Figure 1.1 frames the topics we will discuss. Taking a broad view of the methods we will consider, there are basically two scenarios – one when the response is quantitative and one when the response is categorical. Examples of quantitative responses we will see later involve passing distance of cars for a bicycle rider (in centimeters (cm)) and body fat (percentage). Examples of categorical variables include improvement (none, some, or marked) in a clinical trial related to arthritis symptoms or whether a student has turned in copied work (never, done this on an exam or paper, or both). There are going to be some more nuanced aspects to all these analyses as the complexity of both sides of Figure 1.1 suggest, but note that near the bottom, each tree converges on a single procedure, using a linear model for a quantitative response variable or using a Chi-square test for a categorical response. After selecting the appropriate procedure and completing the necessary technical steps to get results for a given data set, the final step involves assessing the scope of inference and types of conclusions that are appropriate based on the design of the study.
We will be spending most of the semester working on methods for quantitative response variables (the left side of Figure 1.1 is covered in Chapters 2, ??, ??, ??, ??, and ??), stepping over to handle the situation with a categorical response variable in Chapter ?? (right side of Figure 1.1). Chapter ?? contains case studies illustrating all the methods discussed previously, providing a final opportunity to explore additional examples that illustrate how finding a path through Figure 1.1 can lead to the appropriate analysis.
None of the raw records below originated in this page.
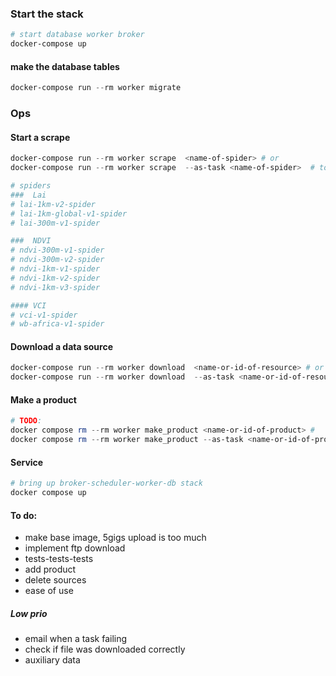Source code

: ### Start the stack

```powershell
# start database worker broker
docker-compose up
```

#### make the database tables

```powershell
docker-compose run --rm worker migrate
```

### Ops

#### Start a scrape

```powershell
docker-compose run --rm worker scrape  <name-of-spider> # or
docker-compose run --rm worker scrape  --as-task <name-of-spider>  # to sent it to worker as task

# spiders
###  Lai
# lai-1km-v2-spider
# lai-1km-global-v1-spider
# lai-300m-v1-spider

###  NDVI
# ndvi-300m-v1-spider
# ndvi-300m-v2-spider
# ndvi-1km-v1-spider
# ndvi-1km-v2-spider
# ndvi-1km-v3-spider

#### VCI
# vci-v1-spider
# wb-africa-v1-spider
```

#### Download a data source

```powershell
docker-compose run --rm worker download  <name-or-id-of-resource> # or
docker-compose run --rm worker download  --as-task <name-or-id-of-resource>
```

#### Make a product

```powershell
# TODO: 
docker compose rm --rm worker make_product <name-or-id-of-product> # 
docker compose rm --rm worker make_product --as-task <name-or-id-of-product>
```

#### Service

```powershell
# bring up broker-scheduler-worker-db stack
docker compose up
```

#### To do:

- make base image, 5gigs upload is too much
- implement ftp download
- tests-tests-tests
- add product
- delete sources
- ease of use

##### Low prio

- email when a task failing
- check if file was downloaded correctly
- auxiliary data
The first topics (Chapters 1, and 2) will be more familiar as we start with single and two group situations with a quantitative response. In your previous statistics course, you should have seen methods for estimating and quantifying uncertainty for the mean of a single group and for differences in the means of two groups. Once we have briefly reviewed these methods and introduced the statistical software that we will use throughout the course, we will consider the first new statistical material in Chapter ??. It involves the situation with a quantitative response variable where there are more than 2 groups to compare – this is what we call the One-Way ANOVA situation. It generalizes the 2-independent sample hypothesis test to handle situations where more than 2 groups are being studied. When we learn this method, we will begin discussing model assumptions and methods for assessing those assumptions that will be present in every analysis involving a quantitative response. The Two-Way ANOVA (Chapter ??) considers situations with two categorical explanatory variables and a quantitative response. To make this somewhat concrete, suppose we are interested in assessing differences in, say, the yield of wheat from a field based on the amount of fertilizer applied (none, low, or high) and variety of wheat (two types). Here, yield is a quantitative response variable that might be measured in bushels per acre and there are two categorical explanatory variables, fertilizer, with 3 levels, and variety, with two levels. In this material, we introduce the idea of an interaction between the two explanatory variables: the relationship between one categorical variable and the mean of the response changes depending on the levels of the other categorical variable. For example, extra fertilizer might enhance the growth of one variety and hinder the growth of another so we would say that fertilizer has different impacts based on the level of variety. Given this interaction may or may not actually be present, we will consider two versions of the model in Two-Way ANOVAs, what are called the additive (no interaction) and the interaction models.
Following the methods for two categorical variables and a quantitative response, we explore a method for analyzing data where the response is categorical, called the Chi-square test in Chapter ??. This most closely matches the One-Way ANOVA situation with a single categorical explanatory variable, except now the response variable is categorical. For example, we will assess whether taking a drug (vs taking a placebo1) has an effect2 on the type of improvement the subjects demonstrate. There are two different scenarios for study design that impact the analysis technique and hypotheses tested in Chapter ??. If the explanatory variable reflects the group that subjects were obtained from, either through randomization of the treatment level to the subjects or by taking samples from separate populations, this is called a Chi-square Homogeneity Test. It is also possible to obtain a single sample from a population and then obtain information on the levels of the explanatory variable for each subject. We will analyze these results using what is called a Chi-square Independence Test. They both use the same test statistic but we use slightly different graphics and are testing different hypotheses in these two related situations. Figure 1.1 also shows that if we had a quantitative explanatory variable and a categorical response that we would need to “bin” or create categories of responses from the quantitative variable to use the Chi-square testing methods.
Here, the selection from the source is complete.